2 is a smell


Clojure is a sequence processing languagesequences are the core abstraction between data and function. I have come to the notion that code that handles 1 or N of something is far more likely to be correct than code that handles 2 (or any fixed number > 1).

In general, any time you use the second function, your warning sensors should go off. Take a function that adds x-y vectors:

(defn add-vectors [va vb]
 [(+ (first va) (first vb)) (+ (second va) (second vb))])

(add-vectors [1 2] [3 4])
;; [4 6]

Those first and second functions should be SCREAMING at you that there is implicit structure here. Destructuring is sometimes a worthy next step that allows you to make that implicit structure explicit:

(defn add-vectors [[vax vay] [vbx vby]]
 [(+ vax vbx) (+ vay vby)])

However, we are still explicitly handling only two-dimensional vectors. The code would be better handling N-dimensional vectors instead:

(defn add-vectors [va vb]
   (vec (map + va vb)))

And I sincerely hope that you are now asking yourself, “why are we adding only two vectors and not N?”


(defn add-vectors [& vs]
 (vec (apply map + vs)))


12 Responses to “2 is a smell”
  1. Bret Young says:

    This is similar to one of my coding rules that I’ve called, “There is no 2.” By that phrase I mean that there is 1 and there are many but there is no 2. This came about after noticing many times that when you need to extend some ‘single’ case to handle more, I would see (and made the error myself) that the code would only be extended to the ‘double’ case. Most of the time this is wrong and what you really want is the ‘many’ case. Fortunately, Clojure’s abstractions make this choice clearer up front even when experience might be lacking.

  2. Alan Dipert says:

    The pattern I have noticed is 1, 2, N, particularly for associative functions. 2 as an arity is meaningful because it’s what you need to define N as a fold. Clojure’s math functions are examples of this: https://github.com/clojure/clojure/blob/master/src/clj/clojure/core.clj#L907

    There are performance and other reasons to do things differently, but this approach has personally served me well as a way to think about associative functions with uniformly typed arguments as axioms: 1,2,N equate to base, relation, and induction.

  3. Bill Ricker says:

    In general I agree that 0 1 or N are the only safe explicit or implicit limits. I forget if it was Perlis, Hoare/Dijkstra, or Knuth that turned me onto that decades ago.

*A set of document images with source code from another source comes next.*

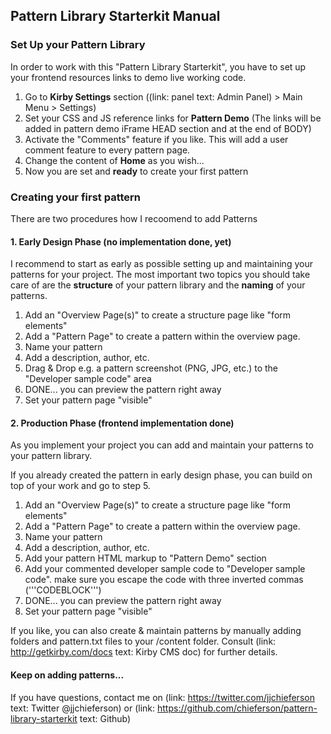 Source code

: ## Pattern Library Starterkit Manual

### Set Up your Pattern Library
In order to work with this "Pattern Library Starterkit", you have to set up your frontend resources links to demo live working code.
1. Go to **Kirby Settings** section ((link: panel text: Admin Panel) > Main Menu > Settings)
2. Set your CSS and JS reference links for **Pattern Demo** (The links will be added in pattern demo iFrame HEAD section and at the end of BODY)
3. Activate the "Comments" feature if you like. This will add a user comment feature to every pattern page.
3. Change the content of **Home** as you wish...
3. Now you are set and **ready** to create your first pattern

### Creating your first pattern
There are two procedures how I recoomend to add Patterns

#### 1. Early Design Phase (no implementation done, yet)
I recommend to start as early as possible setting up and maintaining your patterns for your project. The most important two topics you should take care of are the **structure** of your pattern library and the **naming** of your patterns.

1. Add an "Overview Page(s)" to create a structure page like "form elements"
2. Add a "Pattern Page" to create a pattern within the overview page.
3. Name your pattern
4. Add a description, author, etc.
5. Drag & Drop e.g. a pattern screenshot (PNG, JPG, etc.) to the "Developer sample code" area
7. DONE... you can preview the pattern right away
8. Set your pattern page "visible"

#### 2. Production Phase (frontend implementation done)
As you implement your project you can add and maintain your patterns to your pattern library.

If you already created the pattern in early design phase, you can build on top of your work and go to step 5.

1. Add an "Overview Page(s)" to create a structure page like "form elements"
2. Add a "Pattern Page" to create a pattern within the overview page.
3. Name your pattern
4. Add a description, author, etc.
5. Add your pattern HTML markup to "Pattern Demo" section
6. Add your commented developer sample code to "Developer sample code". make sure you escape the code with three inverted commas ('''CODEBLOCK''')
7. DONE... you can preview the pattern right away
8. Set your pattern page "visible"

If you like, you can also create & maintain patterns by manually adding folders and pattern.txt files to your /content folder. Consult (link: http://getkirby.com/docs text: Kirby CMS doc) for further details.

#### Keep on adding patterns...
If you have questions, contact me on (link: https://twitter.com/jjchieferson text: Twitter @jjchieferson) or (link: https://github.com/chieferson/pattern-library-starterkit text: Github)
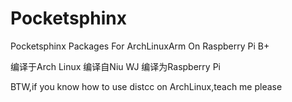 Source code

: # Pocketsphinx
Pocketsphinx Packages For ArchLinuxArm On Raspberry Pi B+

编译于Arch   Linux
编译自Niu       WJ
编译为Raspberry Pi

BTW,if you know how to use distcc on ArchLinux,teach me please
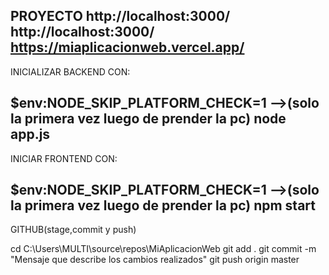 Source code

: PROYECTO http://localhost:3000/ http://localhost:3000/ https://miaplicacionweb.vercel.app/
---------------------------------------------------------------------------------
INICIALIZAR BACKEND CON:

$env:NODE_SKIP_PLATFORM_CHECK=1 -->(solo la primera vez luego de prender la pc) 
node app.js
---------------------------------------------------------------------------------
INICIAR FRONTEND CON:

$env:NODE_SKIP_PLATFORM_CHECK=1 -->(solo la primera vez luego de prender la pc) 
npm start
---------------------------------------------------------------------------------
GITHUB(stage,commit y push)

cd C:\Users\MULTI\source\repos\MiAplicacionWeb
git add .
git commit -m "Mensaje que describe los cambios realizados"
git push origin master

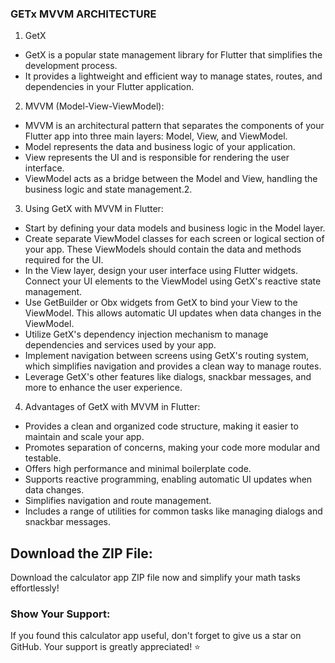 ### GETx MVVM ARCHITECTURE

1. GetX

- GetX is a popular state management library for Flutter that simplifies the development process.
- It provides a lightweight and efficient way to manage states, routes, and dependencies in your Flutter application.
2. MVVM (Model-View-ViewModel):

- MVVM is an architectural pattern that separates the components of your Flutter app into three main layers: Model, View, and ViewModel.
- Model represents the data and business logic of your application.
- View represents the UI and is responsible for rendering the user interface.
- ViewModel acts as a bridge between the Model and View, handling the business logic and state management.2.

3. Using GetX with MVVM in Flutter:

- Start by defining your data models and business logic in the Model layer.
- Create separate ViewModel classes for each screen or logical section of your app. These ViewModels should contain the data and methods required for the UI.
- In the View layer, design your user interface using Flutter widgets. Connect your UI elements to the ViewModel using GetX's reactive state management.
- Use GetBuilder or Obx widgets from GetX to bind your View to the ViewModel. This allows automatic UI updates when data changes in the ViewModel.
- Utilize GetX's dependency injection mechanism to manage dependencies and services used by your app.
- Implement navigation between screens using GetX's routing system, which simplifies navigation and provides a clean way to manage routes.
- Leverage GetX's other features like dialogs, snackbar messages, and more to enhance the user experience.
  
4. Advantages of GetX with MVVM in Flutter:

- Provides a clean and organized code structure, making it easier to maintain and scale your app.
- Promotes separation of concerns, making your code more modular and testable.
- Offers high performance and minimal boilerplate code.
- Supports reactive programming, enabling automatic UI updates when data changes.
- Simplifies navigation and route management.
- Includes a range of utilities for common tasks like managing dialogs and snackbar messages.

## Download the ZIP File:
Download the calculator app ZIP file now and simplify your math tasks effortlessly!

### Show Your Support:
If you found this calculator app useful, don't forget to give us a star on GitHub. Your support is greatly appreciated! ⭐
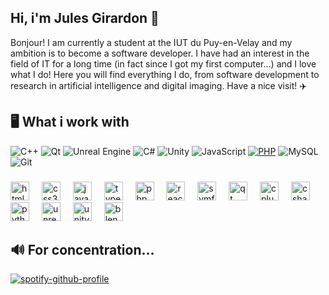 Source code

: ## Hi, i'm Jules Girardon 👀

Bonjour! I am currently a student at the IUT du Puy-en-Velay and my ambition is to become a software developer. I have had an interest in the field of IT for a long time (in fact since I got my first computer...) and I love what I do! Here you will find everything I do, from software development to research in artificial intelligence and digital imaging. Have a nice visit! ✈️

## 🖥️ What i work with
![C++](https://img.shields.io/badge/C++-00599C?style=for-the-badge&logo=cplusplus&logoColor=white)
![Qt](https://img.shields.io/badge/Qt-41CD52?style=for-the-badge&logo=qt&logoColor=white)
![Unreal Engine](https://img.shields.io/badge/Unreal%20Engine-0E1128?style=for-the-badge&logo=unrealengine&logoColor=white)
![C#](https://img.shields.io/badge/C%23-239120?style=for-the-badge&logo=csharp&logoColor=white)
![Unity](https://img.shields.io/badge/Unity-000000?style=for-the-badge&logo=unity&logoColor=white)
![JavaScript](https://img.shields.io/badge/JavaScript-F7DF1E?style=for-the-badge&logo=javascript&logoColor=black)
[![PHP](https://img.shields.io/badge/PHP-777BB4?style=for-the-badge&logo=php&logoColor=white)](https://www.php.net/)
![MySQL](https://img.shields.io/badge/MySQL-4479A1?style=for-the-badge&logo=mysql&logoColor=white)
![Git](https://img.shields.io/badge/Git-F05032?style=for-the-badge&logo=git&logoColor=white)

###

<div align="left">
  <img src="https://cdn.jsdelivr.net/gh/devicons/devicon/icons/html5/html5-original.svg" height="30" alt="html5 logo"  />
  <img width="12" />
  <img src="https://cdn.jsdelivr.net/gh/devicons/devicon/icons/css3/css3-original.svg" height="30" alt="css3 logo"  />
  <img width="12" />
  <img src="https://cdn.jsdelivr.net/gh/devicons/devicon/icons/javascript/javascript-original.svg" height="30" alt="javascript logo"  />
  <img width="12" />
  <img src="https://cdn.jsdelivr.net/gh/devicons/devicon/icons/typescript/typescript-original.svg" height="30" alt="typescript logo"  />
  <img width="12" />
  <img src="https://cdn.jsdelivr.net/gh/devicons/devicon/icons/php/php-original.svg" height="30" alt="php logo"  />
  <img width="12" />
  <img src="https://cdn.jsdelivr.net/gh/devicons/devicon/icons/react/react-original.svg" height="30" alt="react logo"  />
  <img width="12" />
  <img src="https://cdn.jsdelivr.net/gh/devicons/devicon/icons/symfony/symfony-original.svg" height="30" alt="symfony logo"  />
  <img width="12" />
  <img src="https://cdn.jsdelivr.net/gh/devicons/devicon/icons/qt/qt-original.svg" height="30" alt="qt logo"  />
  <img width="12" />
  <img src="https://cdn.jsdelivr.net/gh/devicons/devicon/icons/cplusplus/cplusplus-original.svg" height="30" alt="cplusplus logo"  />
  <img width="12" />
  <img src="https://cdn.jsdelivr.net/gh/devicons/devicon/icons/csharp/csharp-original.svg" height="30" alt="csharp logo"  />
  <img width="12" />
  <img src="https://cdn.jsdelivr.net/gh/devicons/devicon/icons/python/python-original.svg" height="30" alt="python logo"  />
  <img width="12" />
  <img src="https://cdn.jsdelivr.net/gh/devicons/devicon/icons/unrealengine/unrealengine-original.svg" height="30" alt="unrealengine logo"  />
  <img width="12" />
  <img src="https://cdn.jsdelivr.net/gh/devicons/devicon/icons/unity/unity-original.svg" height="30" alt="unity logo"  />
  <img width="12" />
  <img src="https://cdn.jsdelivr.net/gh/devicons/devicon/icons/blender/blender-original.svg" height="30" alt="blender logo"  />
</div>

###

## 🔊 For concentration...
[![spotify-github-profile](https://spotify-github-profile.kittinanx.com/api/view?uid=ue8m575aujgapvvdpl5e4eo9q&cover_image=true&theme=novatorem&show_offline=true&background_color=121212&interchange=false&bar_color=53b14f&bar_color_cover=false)](https://open.spotify.com/track/5oKzIi5OFGRD8f2oGaHLtj?si=39bf30b15be44701)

    However, there are cases where 2 is the right limit – alternation and oscillation. Sometimes If-then-else is correct solution, you shouldn’t have to always use case/switch which 0 1 N rule would require. Buffer-swapping for graphics or heap-swapping for GC requires exactly 2 instances, writing generic N version will be wrong.

  4. I’ve heard of a similar idea when designing relational database and object structures I had heard called the ‘zero, one, infinity’ rule. when designing relations between different objects and tables, you should only account for those three cases: 0 (no relation), 1 (direct relation) ‘infinite’ (or n-to-n rather).

  5. Edwin says:

    Dijkstra: Two or more, use a for.

  6. sova says:

    Hey man, very insightful. I think you just saved me about 4 years of my [future] life tracking down bugs because I did not none-one-many.

    Perhaps an interesting aside, in Arabic the counting system uses 1, 2, many. So to say 1 boy, 2 boys, and 5 boys one would say
    1 walid,
    2 walidayn
    3 ewlad
    4 ewlad
    5 ewlad

    whereas in English it looks like
    1 boy
    2 boys
    3 boys

    Thanks for the post, mate

  7. Anonymous says:

    I wrote this today

    (defmacro cond-bind [x & clauses]
    (when clauses
    (list ‘if-let [x (first clauses)]
    (if (next clauses)
    (second clauses)
    (throw (IllegalArgumentException.
    “cond-bind requires an even number of forms”)))
    (cons `(cond-bind ~x) (nthnext clauses 2)))))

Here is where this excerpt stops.